Brief => Your answer should be an exact copy of the data.

(Items from a data source)
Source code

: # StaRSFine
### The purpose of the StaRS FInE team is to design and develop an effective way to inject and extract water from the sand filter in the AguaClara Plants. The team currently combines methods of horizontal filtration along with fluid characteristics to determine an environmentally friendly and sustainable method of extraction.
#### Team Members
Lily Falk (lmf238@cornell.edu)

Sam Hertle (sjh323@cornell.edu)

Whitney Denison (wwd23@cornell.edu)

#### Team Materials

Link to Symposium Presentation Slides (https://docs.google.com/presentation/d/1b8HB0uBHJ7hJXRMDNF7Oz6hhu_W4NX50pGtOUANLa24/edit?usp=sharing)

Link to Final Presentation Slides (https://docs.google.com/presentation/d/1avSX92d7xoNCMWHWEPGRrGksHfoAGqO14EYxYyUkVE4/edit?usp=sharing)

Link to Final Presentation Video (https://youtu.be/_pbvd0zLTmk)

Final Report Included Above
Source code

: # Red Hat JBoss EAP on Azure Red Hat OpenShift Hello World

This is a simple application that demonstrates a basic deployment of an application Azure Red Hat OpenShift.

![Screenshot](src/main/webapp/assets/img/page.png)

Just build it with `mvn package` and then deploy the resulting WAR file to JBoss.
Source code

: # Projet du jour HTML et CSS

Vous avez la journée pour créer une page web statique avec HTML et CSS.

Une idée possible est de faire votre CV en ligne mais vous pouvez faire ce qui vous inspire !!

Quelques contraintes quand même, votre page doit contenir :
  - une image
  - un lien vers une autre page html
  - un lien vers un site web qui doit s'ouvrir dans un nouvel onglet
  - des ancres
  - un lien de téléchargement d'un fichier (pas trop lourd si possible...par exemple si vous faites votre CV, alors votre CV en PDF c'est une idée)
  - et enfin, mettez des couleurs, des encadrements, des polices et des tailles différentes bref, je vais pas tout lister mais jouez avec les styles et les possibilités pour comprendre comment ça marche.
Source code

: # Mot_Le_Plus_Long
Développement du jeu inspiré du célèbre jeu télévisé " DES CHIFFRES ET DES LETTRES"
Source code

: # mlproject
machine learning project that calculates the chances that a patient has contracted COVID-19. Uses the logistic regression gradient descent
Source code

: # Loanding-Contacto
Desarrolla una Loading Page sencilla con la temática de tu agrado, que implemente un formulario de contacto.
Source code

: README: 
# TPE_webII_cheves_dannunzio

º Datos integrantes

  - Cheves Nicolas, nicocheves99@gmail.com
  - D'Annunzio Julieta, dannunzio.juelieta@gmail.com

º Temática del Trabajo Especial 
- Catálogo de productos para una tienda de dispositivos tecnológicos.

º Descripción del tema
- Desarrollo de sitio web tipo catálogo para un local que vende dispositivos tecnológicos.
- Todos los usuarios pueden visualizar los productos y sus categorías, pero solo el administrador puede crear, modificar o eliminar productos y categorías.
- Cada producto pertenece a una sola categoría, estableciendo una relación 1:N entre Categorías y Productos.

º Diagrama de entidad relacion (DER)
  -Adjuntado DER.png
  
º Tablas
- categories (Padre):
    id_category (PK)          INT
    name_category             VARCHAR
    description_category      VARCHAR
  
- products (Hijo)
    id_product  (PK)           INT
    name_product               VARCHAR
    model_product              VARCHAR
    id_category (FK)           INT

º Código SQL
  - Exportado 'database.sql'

Response for this exercise =>
Source code

: # StaRSFine
### The purpose of the StaRS FInE team is to design and develop an effective way to inject and extract water from the sand filter in the AguaClara Plants. The team currently combines methods of horizontal filtration along with fluid characteristics to determine an environmentally friendly and sustainable method of extraction.
#### Team Members
Lily Falk (lmf238@cornell.edu)

Sam Hertle (sjh323@cornell.edu)

Whitney Denison (wwd23@cornell.edu)

#### Team Materials

Link to Symposium Presentation Slides (https://docs.google.com/presentation/d/1b8HB0uBHJ7hJXRMDNF7Oz6hhu_W4NX50pGtOUANLa24/edit?usp=sharing)

Link to Final Presentation Slides (https://docs.google.com/presentation/d/1avSX92d7xoNCMWHWEPGRrGksHfoAGqO14EYxYyUkVE4/edit?usp=sharing)

Link to Final Presentation Video (https://youtu.be/_pbvd0zLTmk)

Final Report Included Above
Source code

: # Red Hat JBoss EAP on Azure Red Hat OpenShift Hello World

This is a simple application that demonstrates a basic deployment of an application Azure Red Hat OpenShift.

![Screenshot](src/main/webapp/assets/img/page.png)

Just build it with `mvn package` and then deploy the resulting WAR file to JBoss.
Source code

: # Projet du jour HTML et CSS

Vous avez la journée pour créer une page web statique avec HTML et CSS.

Une idée possible est de faire votre CV en ligne mais vous pouvez faire ce qui vous inspire !!

Quelques contraintes quand même, votre page doit contenir :
  - une image
  - un lien vers une autre page html
  - un lien vers un site web qui doit s'ouvrir dans un nouvel onglet
  - des ancres
  - un lien de téléchargement d'un fichier (pas trop lourd si possible...par exemple si vous faites votre CV, alors votre CV en PDF c'est une idée)
  - et enfin, mettez des couleurs, des encadrements, des polices et des tailles différentes bref, je vais pas tout lister mais jouez avec les styles et les possibilités pour comprendre comment ça marche.
Source code

: # Mot_Le_Plus_Long
Développement du jeu inspiré du célèbre jeu télévisé " DES CHIFFRES ET DES LETTRES"
Source code

: # mlproject
machine learning project that calculates the chances that a patient has contracted COVID-19. Uses the logistic regression gradient descent
Source code

: # Loanding-Contacto
Desarrolla una Loading Page sencilla con la temática de tu agrado, que implemente un formulario de contacto.
Source code

: README: 
# TPE_webII_cheves_dannunzio

º Datos integrantes

  - Cheves Nicolas, nicocheves99@gmail.com
  - D'Annunzio Julieta, dannunzio.juelieta@gmail.com

º Temática del Trabajo Especial 
- Catálogo de productos para una tienda de dispositivos tecnológicos.

º Descripción del tema
- Desarrollo de sitio web tipo catálogo para un local que vende dispositivos tecnológicos.
- Todos los usuarios pueden visualizar los productos y sus categorías, pero solo el administrador puede crear, modificar o eliminar productos y categorías.
- Cada producto pertenece a una sola categoría, estableciendo una relación 1:N entre Categorías y Productos.

º Diagrama de entidad relacion (DER)
  -Adjuntado DER.png
  
º Tablas
- categories (Padre):
    id_category (PK)          INT
    name_category             VARCHAR
    description_category      VARCHAR
  
- products (Hijo)
    id_product  (PK)           INT
    name_product               VARCHAR
    model_product              VARCHAR
    id_category (FK)           INT

º Código SQL
  - Exportado 'database.sql'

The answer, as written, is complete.